Output, exactly as written, the lines of the data below from the one containing "他内心隐隐约约的觉得，只因为他深慕王语嫣，而这位姑娘心中，却全没他段誉的半点" to the end.

__Input data__
####

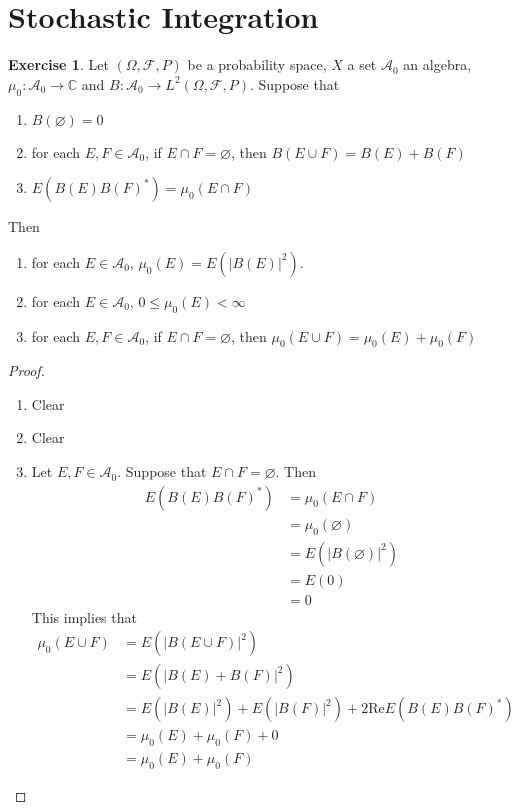 \documentclass[12pt]{amsart}
\theoremstyle{definition}
\newtheorem{ex}[definition]{Exercise}
\newcommand{\Om}{\Omega}
\newcommand{\C}{\mathbb{C}}
\newcommand{\MA}{\mathcal{A}}
\newcommand{\MF}{\mathcal{F}}
\renewcommand{\Re}{\text{Re}}
\begin{document}
	
	
	
	
	
	
	
	
	
	
	
	
	
	
	
	
	
	
	
	
	
	\newpage
	\section{Stochastic Integration}
	\begin{ex}
	Let $(\Om, \MF, P)$ be a probability space, $X$ a set $\MA_0$ an algebra, $\mu_0:\MA_0 \rightarrow \C$ and $B:\MA_0 \rightarrow L^2(\Om, \MF, P)$. 
	Suppose that 
	\begin{enumerate}
	\item $B(\varnothing) = 0$
	\item for each $E, F \in \MA_0$, if $E \cap F = \varnothing$, then $B(E \cup F) = B(E) + B(F)$
	\item $E(B(E)B(F)^*) = \mu_0(E \cap F)$
	\end{enumerate}
	Then 
	\begin{enumerate}
	\item for each $E \in \MA_0$, $\mu_0(E) = E(|B(E)|^2)$.
	\item for each $E \in \MA_0$, $0 \leq \mu_0(E) < \infty$ 
	\item for each $E, F \in \MA_0$, if $E \cap F = \varnothing$, then $\mu_0(E \cup F) = \mu_0(E) + \mu_0(F)$
	\end{enumerate}
	\end{ex}
	
	\begin{proof}\
	\begin{enumerate}
	\item Clear 
	\item Clear
	\item Let $E, F \in \MA_0$. Suppose that $E \cap F = \varnothing$. Then 
	\begin{align*}
	E(B(E)B(F)^*) 
	&= \mu_0(E \cap F) \\
	&= \mu_0(\varnothing) \\
	&= E(|B(\varnothing)|^2) \\
	&= E(0) \\
	&= 0
	\end{align*}
	This implies that 
	\begin{align*}
	\mu_0(E \cup F) 
	&= E(|B(E \cup F)|^2) \\
	&= E(|B(E) + B(F)|^2) \\
	&= E(|B(E)|^2) + E(|B(F)|^2) + 2 \Re E(B(E)B(F)^*) \\
	&= \mu_0(E) + \mu_0(F) +0  \\
	&=  \mu_0(E) + \mu_0(F) 
	\end{align*}
	\end{enumerate}
	\end{proof}
	
\end{document}

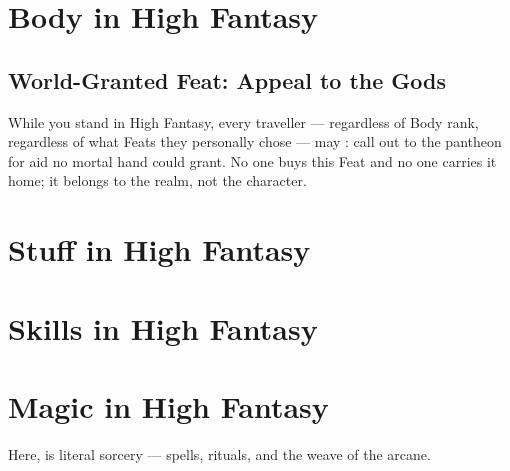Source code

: \section{Body in High Fantasy}
\lipsum[29][1-4]

\subsection*{World-Granted Feat: Appeal to the Gods}
While you stand in High Fantasy, every traveller --- regardless of Body
rank, regardless of what Feats they personally chose --- may
: call out to the pantheon for aid no mortal
hand could grant. No one buys this Feat and no one carries it home; it
belongs to the realm, not the character. 

\section{Stuff in High Fantasy}
\lipsum[30][1-4]

\section{Skills in High Fantasy}
\lipsum[31][1-4]

\section{Magic in High Fantasy}
Here,  is literal sorcery --- spells, rituals, and the
weave of the arcane. \lipsum[32][1-3]

\begin{notebox}
\lipsum[33][1-3]
\end{notebox}
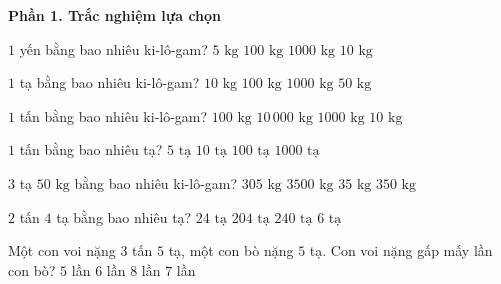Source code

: \textbf{Phần 1. Trắc nghiệm lựa chọn}

\begin{ex} %
$1$ yến bằng bao nhiêu ki-lô-gam?
\choice
{$5\text{ kg}$}
{$100\text{ kg}$}
{$1000\text{ kg}$}
{\True $10\text{ kg}$}
\end{ex}

\begin{ex} %
$1$ tạ bằng bao nhiêu ki-lô-gam?
\choice
{$10\text{ kg}$}
{\True $100\text{ kg}$}
{$1000\text{ kg}$}
{$50\text{ kg}$}
\end{ex}

\begin{ex} %
$1$ tấn bằng bao nhiêu ki-lô-gam?
\choice
{$100\text{ kg}$}
{$10\,000\text{ kg}$}
{\True $1000\text{ kg}$}
{$10\text{ kg}$}
\end{ex}

\begin{ex} %
$1$ tấn bằng bao nhiêu tạ?
\choice
{$5\text{ tạ}$}
{\True $10\text{ tạ}$}
{$100\text{ tạ}$}
{$1000\text{ tạ}$}
\end{ex}

\begin{ex} %
$3$ tạ $50\text{ kg}$ bằng bao nhiêu ki-lô-gam?
\choice
{$305\text{ kg}$}
{$3500\text{ kg}$}
{$35\text{ kg}$}
{\True $350\text{ kg}$}
\end{ex}

\begin{ex} %
$2$ tấn $4$ tạ bằng bao nhiêu tạ?
\choice
{\True $24\text{ tạ}$}
{$204\text{ tạ}$}
{$240\text{ tạ}$}
{$6\text{ tạ}$}
\end{ex}

\begin{ex} %
Một con voi nặng $3$ tấn $5$ tạ, một con bò nặng $5$ tạ. Con voi nặng gấp mấy lần con bò?
\choice
{$5$ lần}
{$6$ lần}
{$8$ lần}
{\True $7$ lần}
\end{ex}

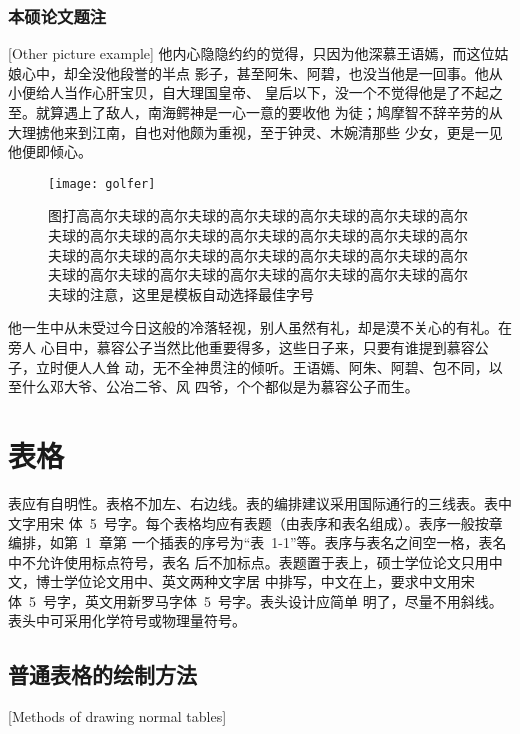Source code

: \subsubsection{本硕论文题注}[Other picture example]
他内心隐隐约约的觉得，只因为他深慕王语嫣，而这位姑娘心中，却全没他段誉的半点
影子，甚至阿朱、阿碧，也没当他是一回事。他从小便给人当作心肝宝贝，自大理国皇帝、
皇后以下，没一个不觉得他是了不起之至。就算遇上了敌人，南海鳄神是一心一意的要收他
为徒；鸠摩智不辞辛劳的从大理掳他来到江南，自也对他颇为重视，至于钟灵、木婉清那些
少女，更是一见他便即倾心。
\begin{figure}[h]
\centering
\texttt{[image: golfer]}
\caption{图打高高尔夫球的高尔夫球的高尔夫球的高尔夫球的高尔夫球的高尔夫球的高尔夫球的高尔夫球的高尔夫球的高尔夫球的高尔夫球的高尔夫球的高尔夫球的高尔夫球的高尔夫球的高尔夫球的高尔夫球的高尔夫球的高尔夫球的高尔夫球的高尔夫球的高尔夫球的高尔夫球的高尔夫球的注意，这里是模板自动选择最佳字号}
\end{figure}
他一生中从未受过今日这般的冷落轻视，别人虽然有礼，却是漠不关心的有礼。在旁人
心目中，慕容公子当然比他重要得多，这些日子来，只要有谁提到慕容公子，立时便人人耸
动，无不全神贯注的倾听。王语嫣、阿朱、阿碧、包不同，以至什么邓大爷、公冶二爷、风
四爷，个个都似是为慕容公子而生。

\section{表格}

表应有自明性。表格不加左、右边线。表的编排建议采用国际通行的三线表。表中文字用宋
体~5~号字。每个表格均应有表题（由表序和表名组成）。表序一般按章编排，如第~1~章第
一个插表的序号为“表~1-1”等。表序与表名之间空一格，表名中不允许使用标点符号，表名
后不加标点。表题置于表上，硕士学位论文只用中文，博士学位论文用中、英文两种文字居
中排写，中文在上，要求中文用宋体~5~号字，英文用新罗马字体~5~号字。表头设计应简单
明了，尽量不用斜线。表头中可采用化学符号或物理量符号。


\subsection{普通表格的绘制方法}[Methods of drawing normal tables]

####

__Written solution__
他内心隐隐约约的觉得，只因为他深慕王语嫣，而这位姑娘心中，却全没他段誉的半点
影子，甚至阿朱、阿碧，也没当他是一回事。他从小便给人当作心肝宝贝，自大理国皇帝、
皇后以下，没一个不觉得他是了不起之至。就算遇上了敌人，南海鳄神是一心一意的要收他
为徒；鸠摩智不辞辛劳的从大理掳他来到江南，自也对他颇为重视，至于钟灵、木婉清那些
少女，更是一见他便即倾心。
\begin{figure}[h]
\centering
\texttt{[image: golfer]}
\caption{图打高高尔夫球的高尔夫球的高尔夫球的高尔夫球的高尔夫球的高尔夫球的高尔夫球的高尔夫球的高尔夫球的高尔夫球的高尔夫球的高尔夫球的高尔夫球的高尔夫球的高尔夫球的高尔夫球的高尔夫球的高尔夫球的高尔夫球的高尔夫球的高尔夫球的高尔夫球的高尔夫球的高尔夫球的注意，这里是模板自动选择最佳字号}
\end{figure}
他一生中从未受过今日这般的冷落轻视，别人虽然有礼，却是漠不关心的有礼。在旁人
心目中，慕容公子当然比他重要得多，这些日子来，只要有谁提到慕容公子，立时便人人耸
动，无不全神贯注的倾听。王语嫣、阿朱、阿碧、包不同，以至什么邓大爷、公冶二爷、风
四爷，个个都似是为慕容公子而生。

\section{表格}

表应有自明性。表格不加左、右边线。表的编排建议采用国际通行的三线表。表中文字用宋
体~5~号字。每个表格均应有表题（由表序和表名组成）。表序一般按章编排，如第~1~章第
一个插表的序号为“表~1-1”等。表序与表名之间空一格，表名中不允许使用标点符号，表名
后不加标点。表题置于表上，硕士学位论文只用中文，博士学位论文用中、英文两种文字居
中排写，中文在上，要求中文用宋体~5~号字，英文用新罗马字体~5~号字。表头设计应简单
明了，尽量不用斜线。表头中可采用化学符号或物理量符号。


\subsection{普通表格的绘制方法}[Methods of drawing normal tables]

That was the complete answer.